EUA: O fim da farra dos petrodólares e seu
sentido
No dia 9 de junho a
Arábia Saudita anunciou que não irá renovar o acordo dos petrodólares, assinado
com os EUA em 1974. Por esse acordo, que já tinha meio século, o governo de
Riad passou a exigir dos compradores que suas exportações de petróleo fossem pagas
em dólares norte-americanos, ao mesmo tempo que investia as receitas em papeis
do tesouro norte-americano. Gradativamente outros países membros da Organização
dos Países Exportadores de Petróleo (Opep) foram também aderindo ao acerto. O
acordo na prática definiu que o dólar passava a ser a moeda oficial dos
negócios com petróleo, o que garantiu a hegemonia dessa moeda no mundo,
reforçando assim, enormemente, o domínio financeiro dos EUA. Trouxe também uma
grande atratividade aos títulos do tesouro norte-americano, na medida em que o
acordo estabeleceu na prática um “mercado cativo” para eles.
O acordado envolveu o
país que detém a segunda maior reserva de petróleo da terra, localizado em
região estratégica em termos geopolíticos, e ao mesmo tempo, a principal
commodity da economia mundial. Poucos países do mundo, mesmo os imperialistas,
conseguiam escapar dessa ditadura dos petrodólares. Os países exportadores de
petróleo dependiam totalmente do dólar para realizar seus negócios. No caso dos
importadores, além dos gastos com compra de petróleo, tinham que manter sempre
uma paridade razoável com o dólar para não pagar mais pelo petróleo, em moeda
nacional. Com o fim do petrodólar, abre-se a possibilidade de os países
importadores e exportadores utilizarem outras moedas, não ficando diretamente à
mercê da política monetária norte-americana.
A decisão anunciada
pelo governo saudita em junho está inserida em um contexto de importantes
mudanças nas relações internacionais e comerciais. Não se trata de uma decisão
isolada sobre petrodólares. Por exemplo, a Arábia Saudita está participante de
um projeto de moeda digital, coordenado pelo banco central da China, que
envolve outros países como, Hong Kong, Tailândia e Emirados Árabes Unidos. Uma
das razões para essa decisão do governo saudita é o comércio cada vez mais
significativo com países como China, Índia, Japão e Rússia, que apostam numa
maior independência em relação ao dólar.
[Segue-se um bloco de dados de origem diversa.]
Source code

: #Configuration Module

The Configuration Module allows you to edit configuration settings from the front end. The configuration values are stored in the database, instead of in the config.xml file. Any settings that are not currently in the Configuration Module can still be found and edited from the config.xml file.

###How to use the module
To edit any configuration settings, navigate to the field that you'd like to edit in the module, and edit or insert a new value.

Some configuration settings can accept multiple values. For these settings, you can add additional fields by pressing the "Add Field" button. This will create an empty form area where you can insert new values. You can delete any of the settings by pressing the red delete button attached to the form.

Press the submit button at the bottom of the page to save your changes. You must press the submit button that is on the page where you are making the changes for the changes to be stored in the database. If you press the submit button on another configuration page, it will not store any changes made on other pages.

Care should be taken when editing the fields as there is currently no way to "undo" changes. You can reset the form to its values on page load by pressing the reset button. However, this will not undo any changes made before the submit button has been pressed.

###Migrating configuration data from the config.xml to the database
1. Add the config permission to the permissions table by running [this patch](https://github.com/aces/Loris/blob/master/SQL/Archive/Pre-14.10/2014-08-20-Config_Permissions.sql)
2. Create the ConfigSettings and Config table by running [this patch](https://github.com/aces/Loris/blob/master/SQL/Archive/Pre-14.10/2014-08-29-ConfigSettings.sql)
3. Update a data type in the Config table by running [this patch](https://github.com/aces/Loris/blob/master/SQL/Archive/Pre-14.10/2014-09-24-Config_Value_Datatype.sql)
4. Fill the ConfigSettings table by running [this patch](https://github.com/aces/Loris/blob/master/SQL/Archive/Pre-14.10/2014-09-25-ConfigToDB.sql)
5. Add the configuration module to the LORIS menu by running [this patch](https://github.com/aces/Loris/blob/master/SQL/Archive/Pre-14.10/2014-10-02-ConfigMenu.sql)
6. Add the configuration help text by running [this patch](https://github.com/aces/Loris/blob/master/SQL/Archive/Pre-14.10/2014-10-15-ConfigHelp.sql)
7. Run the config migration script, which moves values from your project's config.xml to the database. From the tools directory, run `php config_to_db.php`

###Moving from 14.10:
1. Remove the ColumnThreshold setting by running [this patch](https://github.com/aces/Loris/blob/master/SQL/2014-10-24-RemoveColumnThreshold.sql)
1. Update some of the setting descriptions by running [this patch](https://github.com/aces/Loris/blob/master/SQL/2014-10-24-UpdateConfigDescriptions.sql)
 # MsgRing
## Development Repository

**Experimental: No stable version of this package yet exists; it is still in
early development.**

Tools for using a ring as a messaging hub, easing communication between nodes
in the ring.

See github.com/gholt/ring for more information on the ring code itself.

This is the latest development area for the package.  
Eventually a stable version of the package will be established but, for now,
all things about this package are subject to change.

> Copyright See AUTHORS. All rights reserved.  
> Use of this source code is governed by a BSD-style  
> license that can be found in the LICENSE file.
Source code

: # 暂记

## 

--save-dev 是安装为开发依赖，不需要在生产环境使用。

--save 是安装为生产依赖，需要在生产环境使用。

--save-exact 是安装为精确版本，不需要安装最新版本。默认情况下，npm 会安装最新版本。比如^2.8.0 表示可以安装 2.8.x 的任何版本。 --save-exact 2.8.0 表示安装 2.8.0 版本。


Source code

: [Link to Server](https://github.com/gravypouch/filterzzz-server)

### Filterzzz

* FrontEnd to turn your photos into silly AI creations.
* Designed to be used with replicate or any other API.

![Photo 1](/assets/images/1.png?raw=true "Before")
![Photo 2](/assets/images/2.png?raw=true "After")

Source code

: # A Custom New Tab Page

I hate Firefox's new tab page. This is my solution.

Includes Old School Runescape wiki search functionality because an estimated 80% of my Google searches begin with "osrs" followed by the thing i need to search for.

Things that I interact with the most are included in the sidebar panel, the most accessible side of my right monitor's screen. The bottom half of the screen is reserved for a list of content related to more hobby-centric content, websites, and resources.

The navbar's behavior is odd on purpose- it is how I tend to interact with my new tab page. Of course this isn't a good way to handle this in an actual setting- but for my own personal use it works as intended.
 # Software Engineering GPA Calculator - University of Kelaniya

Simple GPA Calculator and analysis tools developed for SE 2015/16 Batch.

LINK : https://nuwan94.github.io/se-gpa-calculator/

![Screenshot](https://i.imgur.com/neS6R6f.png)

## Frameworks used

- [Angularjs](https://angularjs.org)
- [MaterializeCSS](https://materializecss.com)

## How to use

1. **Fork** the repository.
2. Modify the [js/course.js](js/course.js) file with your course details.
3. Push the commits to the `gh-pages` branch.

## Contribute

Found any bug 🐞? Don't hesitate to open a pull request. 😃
No caso dos países que formam o Brics,
entre os citados, vai de vento em popa o projeto de substituir o dólar como
moeda das transações realizadas entre si. Em alguns casos, como no comércio
entre China e Rússia, a substituição por moedas nacionais já vem ocorrendo.
·
Contexto de surgimento
do petrodólar
Em 15 de agosto de
1971, os EUA, anunciaram o encerramento do sistema de conversibilidade do dólar
ao ouro, vigente desde 1944 no acordo de Bretton Woods. Dentre outras medidas,
nesse acordo foi também criado o Fundo Monetário Internacional (FMI), com o objetivo
de garantir uma certa estabilidade nas taxas de câmbio entre as moedas. Com a
decisão unilateral dos Estados Unidos, alguns anos mais tarde, em 1974, de
encerrar a convertibilidade do dólar ao ouro, conhecida como Nixon Shock
(Choque Nixon, alusão ao presidente que anunciou a decisão), o dólar tornou-se
uma moeda fiduciária, ou seja, sem lastro em algum metal precioso. Nessa
configuração, e dado o poderio econômico e bélico dos EUA no mundo, o dólar
passou a funcionar como uma moeda de reserva utilizada pelos países. Função que
exerce, aliás, até hoje, apesar do enfraquecimento gradativo do dólar. Reservas
internacionais, até o momento, se traduzem, praticamente, em reservas em
dólares. Política que começa a mudar, como fica caracterizado pela decisão da
Arábia Saudita.
Assim, o acordo
realizado entre EUA e a Arábia Saudita em 1974, visou dar uma certa
estabilidade para uma economia mundial que ingressava numa crise brutal, após o
mais longo ciclo de crescimento do capitalismo, entre 1947 e 1973. A partir do
acordo, como vimos, a Arábia Saudita passou a vender seu petróleo em dólares e
investir os ganhos em títulos do Tesouro norte-americano. Em troca recebia
proteção militar da maior potência bélica da Terra. Além do fim do sistema
acertado em Bretton Woods em 1971, que dava alguma estabilidade ao sistema
financeiro internacional, outro evento que pode ser considerado fundamental
para o acordo dos petrodólares foi a crise do petróleo de 1973. Essa crise
decorreu, do ponto de vista imediato, da Guerra do Yom Kippur, que envolveu o
Estado de Israel e de outro lado, Egito, Síria e Jordânia. Para consolidar suas
conquistas territoriais na Guerra dos Seis Dias (1967), na qual Israel atacou o
Egito de surpresa, os israelenses construíram fortificações no canal de Suez.
O Canal de Suez, entre
os mares Mediterrâneo e Vermelho, localizado no Egito, é uma das rotas
marítimas de comércio mais importantes do mundo. Localizado na Península do
Sinai, região de ligação entre o Norte da África e o Oriente Médio, o Canal já
tinha sido objeto de uma guerra, a Guerra de Suez, em 1956, entre França, Reino
Unido e Israel de um lado, e o Egito de outro. O fato é que a atitude
provocadora de Israel em 1973, relativamente ao Canal de Suez, levou ao Egito e
a Síria – que tinham perdido partes importantes do território para Israel, na
Guerra dos Seis Dias, em 1976 – a entraram em guerra com Israel. O início da
guerra foi justamente em 06 de outubro de 1973, data do início do feriado judeu
do Yom Kippur (“dia do perdão”).
O apoio de alguns
países imperialistas, especialmente os EUA, a Israel nesse conflito, foi a gota
d’água para os países árabes organizarem um boicote de petróleo. Em outubro de
1973 a OPEP elevou o preço do petróleo em 70%, que foi para US$ 5,11 o barril.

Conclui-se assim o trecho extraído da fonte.